----- RECORDS FOR THIS TASK

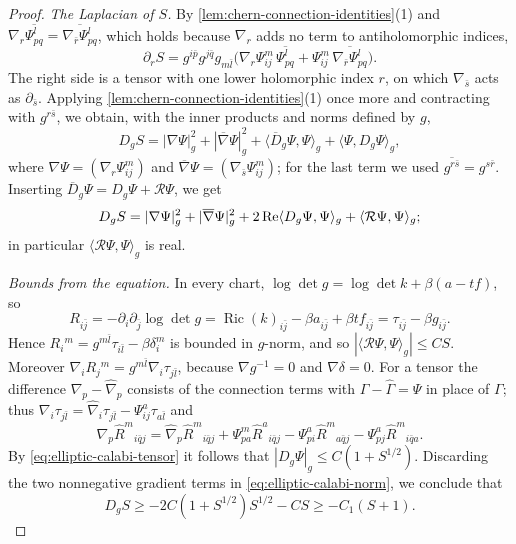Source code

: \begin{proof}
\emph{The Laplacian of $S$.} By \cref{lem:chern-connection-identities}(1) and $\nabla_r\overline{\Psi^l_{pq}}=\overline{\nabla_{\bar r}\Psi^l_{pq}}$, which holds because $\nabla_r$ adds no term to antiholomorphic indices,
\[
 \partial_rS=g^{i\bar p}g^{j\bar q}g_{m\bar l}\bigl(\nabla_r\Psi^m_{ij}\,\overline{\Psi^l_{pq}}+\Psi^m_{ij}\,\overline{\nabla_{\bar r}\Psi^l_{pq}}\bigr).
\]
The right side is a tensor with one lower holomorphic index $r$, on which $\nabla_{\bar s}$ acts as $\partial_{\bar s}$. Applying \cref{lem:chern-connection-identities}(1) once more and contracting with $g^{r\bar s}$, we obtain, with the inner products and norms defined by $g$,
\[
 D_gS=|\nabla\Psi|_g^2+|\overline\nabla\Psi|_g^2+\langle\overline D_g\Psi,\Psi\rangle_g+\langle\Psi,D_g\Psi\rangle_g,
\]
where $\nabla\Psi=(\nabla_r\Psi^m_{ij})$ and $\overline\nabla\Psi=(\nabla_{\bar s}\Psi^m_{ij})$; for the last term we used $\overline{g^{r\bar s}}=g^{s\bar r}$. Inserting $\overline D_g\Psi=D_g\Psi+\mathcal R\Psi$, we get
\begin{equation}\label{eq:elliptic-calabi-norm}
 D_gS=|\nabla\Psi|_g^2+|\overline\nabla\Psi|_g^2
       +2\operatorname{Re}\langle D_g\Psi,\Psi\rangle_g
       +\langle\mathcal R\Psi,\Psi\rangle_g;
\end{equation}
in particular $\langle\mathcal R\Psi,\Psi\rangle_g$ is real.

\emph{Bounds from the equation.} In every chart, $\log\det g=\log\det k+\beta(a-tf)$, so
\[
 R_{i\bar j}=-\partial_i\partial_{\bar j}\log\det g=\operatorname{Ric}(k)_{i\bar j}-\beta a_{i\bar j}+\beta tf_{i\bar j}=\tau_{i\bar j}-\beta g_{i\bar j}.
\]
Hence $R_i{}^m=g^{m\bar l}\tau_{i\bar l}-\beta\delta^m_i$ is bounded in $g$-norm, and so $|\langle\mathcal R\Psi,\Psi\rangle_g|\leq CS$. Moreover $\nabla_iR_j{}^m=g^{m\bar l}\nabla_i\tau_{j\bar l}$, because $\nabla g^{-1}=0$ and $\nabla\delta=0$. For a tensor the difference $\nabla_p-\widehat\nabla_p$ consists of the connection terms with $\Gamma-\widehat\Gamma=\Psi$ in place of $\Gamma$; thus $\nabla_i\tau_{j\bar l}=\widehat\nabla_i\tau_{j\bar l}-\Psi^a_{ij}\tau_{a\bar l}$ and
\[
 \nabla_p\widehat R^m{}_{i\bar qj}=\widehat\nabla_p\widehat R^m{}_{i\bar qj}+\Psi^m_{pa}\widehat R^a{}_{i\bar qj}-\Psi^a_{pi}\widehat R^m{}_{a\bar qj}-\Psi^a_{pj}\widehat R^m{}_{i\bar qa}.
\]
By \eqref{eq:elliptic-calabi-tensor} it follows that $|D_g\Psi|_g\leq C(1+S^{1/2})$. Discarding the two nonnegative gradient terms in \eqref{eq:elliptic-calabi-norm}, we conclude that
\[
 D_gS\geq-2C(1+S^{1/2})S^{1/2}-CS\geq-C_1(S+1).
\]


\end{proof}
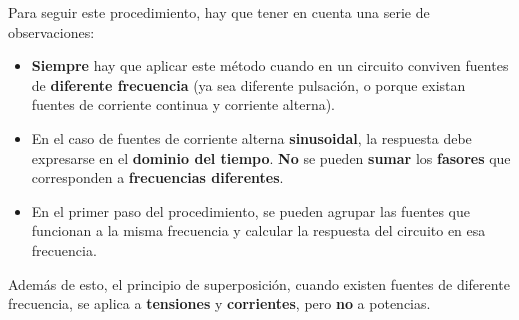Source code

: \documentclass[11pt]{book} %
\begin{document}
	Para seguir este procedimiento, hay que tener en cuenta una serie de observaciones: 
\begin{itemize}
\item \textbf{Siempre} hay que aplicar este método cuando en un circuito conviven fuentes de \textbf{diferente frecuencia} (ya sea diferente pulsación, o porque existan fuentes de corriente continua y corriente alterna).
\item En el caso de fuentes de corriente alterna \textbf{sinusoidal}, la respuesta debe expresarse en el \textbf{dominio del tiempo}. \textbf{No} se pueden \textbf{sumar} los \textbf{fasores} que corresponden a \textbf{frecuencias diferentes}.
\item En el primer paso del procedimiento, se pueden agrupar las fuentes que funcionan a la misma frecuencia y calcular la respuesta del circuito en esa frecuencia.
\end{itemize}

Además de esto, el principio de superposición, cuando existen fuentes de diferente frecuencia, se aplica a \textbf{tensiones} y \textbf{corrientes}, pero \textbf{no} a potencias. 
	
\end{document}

----------
----- RECORDS FOR THIS TASK

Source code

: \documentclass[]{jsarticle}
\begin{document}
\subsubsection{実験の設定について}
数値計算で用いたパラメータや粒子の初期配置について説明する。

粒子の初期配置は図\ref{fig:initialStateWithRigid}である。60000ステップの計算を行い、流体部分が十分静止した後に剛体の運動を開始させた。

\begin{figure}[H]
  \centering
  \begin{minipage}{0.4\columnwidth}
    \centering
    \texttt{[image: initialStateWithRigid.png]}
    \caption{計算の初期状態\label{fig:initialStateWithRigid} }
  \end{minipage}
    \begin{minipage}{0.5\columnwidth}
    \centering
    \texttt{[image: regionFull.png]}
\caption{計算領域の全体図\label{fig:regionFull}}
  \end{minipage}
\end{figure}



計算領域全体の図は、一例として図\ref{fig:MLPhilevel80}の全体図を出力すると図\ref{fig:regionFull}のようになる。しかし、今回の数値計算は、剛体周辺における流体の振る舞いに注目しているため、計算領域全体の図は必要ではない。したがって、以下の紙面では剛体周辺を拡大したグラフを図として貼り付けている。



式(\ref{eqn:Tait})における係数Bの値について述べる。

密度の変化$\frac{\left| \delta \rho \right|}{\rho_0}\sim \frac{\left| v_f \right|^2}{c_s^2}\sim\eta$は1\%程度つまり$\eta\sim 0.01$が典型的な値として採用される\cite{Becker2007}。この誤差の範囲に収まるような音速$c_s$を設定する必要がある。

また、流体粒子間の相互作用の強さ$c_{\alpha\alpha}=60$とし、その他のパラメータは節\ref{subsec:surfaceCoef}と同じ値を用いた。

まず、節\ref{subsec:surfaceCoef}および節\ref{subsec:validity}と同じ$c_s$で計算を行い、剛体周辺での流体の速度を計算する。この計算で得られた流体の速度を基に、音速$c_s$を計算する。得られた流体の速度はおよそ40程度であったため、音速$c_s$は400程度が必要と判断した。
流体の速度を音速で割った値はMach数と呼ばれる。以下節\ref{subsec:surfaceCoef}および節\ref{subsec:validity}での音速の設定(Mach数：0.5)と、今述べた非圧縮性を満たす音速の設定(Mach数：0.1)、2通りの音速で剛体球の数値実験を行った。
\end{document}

----------
----- RECORDS FOR THIS TASK

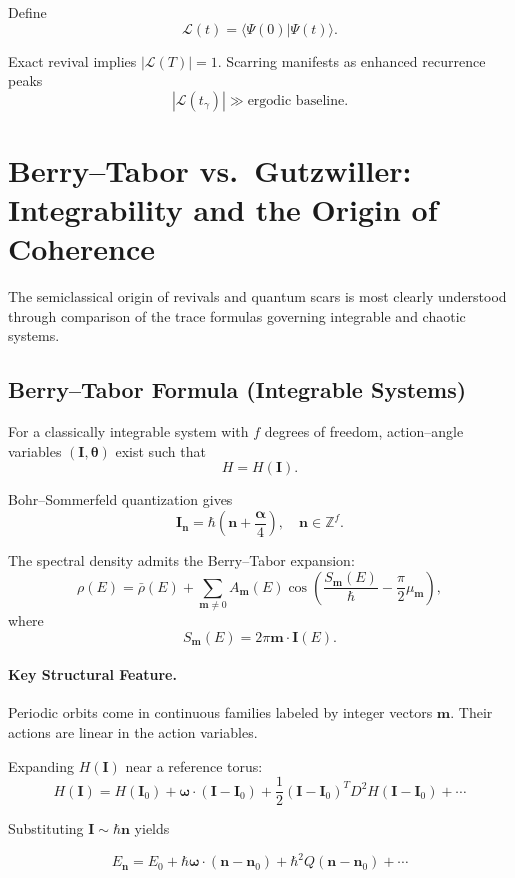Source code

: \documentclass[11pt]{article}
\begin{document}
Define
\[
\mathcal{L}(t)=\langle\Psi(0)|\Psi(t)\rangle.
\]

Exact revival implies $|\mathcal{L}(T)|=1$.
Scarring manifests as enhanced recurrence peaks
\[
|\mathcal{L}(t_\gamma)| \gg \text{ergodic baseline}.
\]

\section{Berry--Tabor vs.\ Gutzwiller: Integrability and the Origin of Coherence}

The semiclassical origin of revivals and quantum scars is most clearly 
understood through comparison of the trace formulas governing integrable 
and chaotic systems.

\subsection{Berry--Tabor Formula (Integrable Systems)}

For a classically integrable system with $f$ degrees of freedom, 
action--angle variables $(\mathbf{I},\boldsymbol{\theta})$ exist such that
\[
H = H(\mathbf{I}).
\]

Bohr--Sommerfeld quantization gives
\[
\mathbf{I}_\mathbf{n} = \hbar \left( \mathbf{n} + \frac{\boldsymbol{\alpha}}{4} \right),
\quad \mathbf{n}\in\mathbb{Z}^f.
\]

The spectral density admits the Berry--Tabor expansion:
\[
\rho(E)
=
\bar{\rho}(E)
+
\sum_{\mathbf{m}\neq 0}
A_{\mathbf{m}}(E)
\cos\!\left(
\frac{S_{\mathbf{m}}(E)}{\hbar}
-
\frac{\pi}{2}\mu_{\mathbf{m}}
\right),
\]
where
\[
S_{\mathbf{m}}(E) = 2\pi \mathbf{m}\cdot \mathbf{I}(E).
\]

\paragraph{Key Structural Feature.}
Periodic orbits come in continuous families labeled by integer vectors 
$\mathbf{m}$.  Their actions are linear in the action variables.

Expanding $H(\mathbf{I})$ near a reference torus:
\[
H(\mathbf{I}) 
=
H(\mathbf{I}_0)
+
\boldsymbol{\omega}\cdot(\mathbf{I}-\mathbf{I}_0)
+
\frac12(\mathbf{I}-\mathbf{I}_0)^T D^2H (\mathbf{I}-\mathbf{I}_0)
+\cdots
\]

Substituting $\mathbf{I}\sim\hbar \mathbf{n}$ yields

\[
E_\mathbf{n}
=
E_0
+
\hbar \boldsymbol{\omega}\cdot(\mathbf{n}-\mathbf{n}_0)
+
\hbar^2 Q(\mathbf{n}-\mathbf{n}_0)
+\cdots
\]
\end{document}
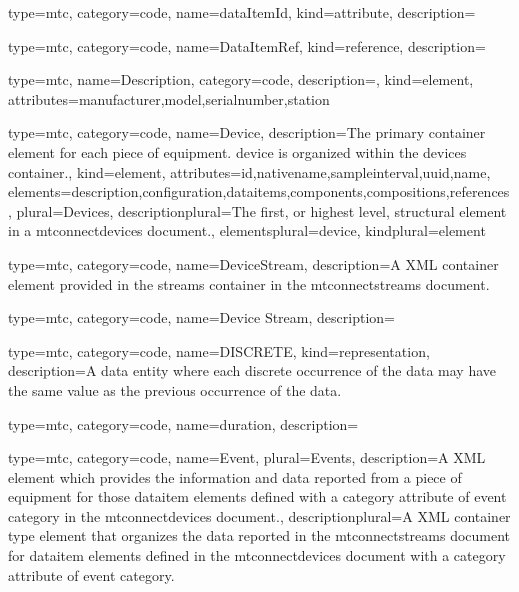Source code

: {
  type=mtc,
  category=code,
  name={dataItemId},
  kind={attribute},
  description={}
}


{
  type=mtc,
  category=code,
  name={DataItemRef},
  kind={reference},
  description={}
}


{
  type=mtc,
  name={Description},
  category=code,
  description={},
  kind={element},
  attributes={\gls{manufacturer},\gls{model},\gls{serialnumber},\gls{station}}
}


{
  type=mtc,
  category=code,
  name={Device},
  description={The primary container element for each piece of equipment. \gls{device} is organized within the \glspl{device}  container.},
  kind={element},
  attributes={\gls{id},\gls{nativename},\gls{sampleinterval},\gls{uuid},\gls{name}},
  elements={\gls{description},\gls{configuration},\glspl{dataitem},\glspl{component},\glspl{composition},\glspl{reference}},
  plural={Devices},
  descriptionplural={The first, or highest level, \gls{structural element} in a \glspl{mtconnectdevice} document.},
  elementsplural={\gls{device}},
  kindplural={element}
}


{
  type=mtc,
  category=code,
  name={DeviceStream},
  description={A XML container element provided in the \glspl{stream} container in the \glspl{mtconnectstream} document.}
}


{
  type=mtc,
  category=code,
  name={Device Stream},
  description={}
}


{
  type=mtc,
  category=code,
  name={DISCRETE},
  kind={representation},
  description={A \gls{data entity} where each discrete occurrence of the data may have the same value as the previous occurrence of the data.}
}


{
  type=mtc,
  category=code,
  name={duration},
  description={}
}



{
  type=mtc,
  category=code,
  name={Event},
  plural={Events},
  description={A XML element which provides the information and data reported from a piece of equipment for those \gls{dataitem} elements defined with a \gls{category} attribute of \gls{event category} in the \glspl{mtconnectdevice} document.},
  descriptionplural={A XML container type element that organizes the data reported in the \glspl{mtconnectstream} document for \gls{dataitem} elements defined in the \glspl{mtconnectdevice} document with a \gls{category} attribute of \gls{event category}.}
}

----------

### ASSIGNMENT:
Check every line above for the word "circuito" and copy those that have it.

### EXPECTED OUTPUT:
\item \textbf{Siempre} hay que aplicar este método cuando en un circuito conviven fuentes de \textbf{diferente frecuencia} (ya sea diferente pulsación, o porque existan fuentes de corriente continua y corriente alterna).
\item En el primer paso del procedimiento, se pueden agrupar las fuentes que funcionan a la misma frecuencia y calcular la respuesta del circuito en esa frecuencia.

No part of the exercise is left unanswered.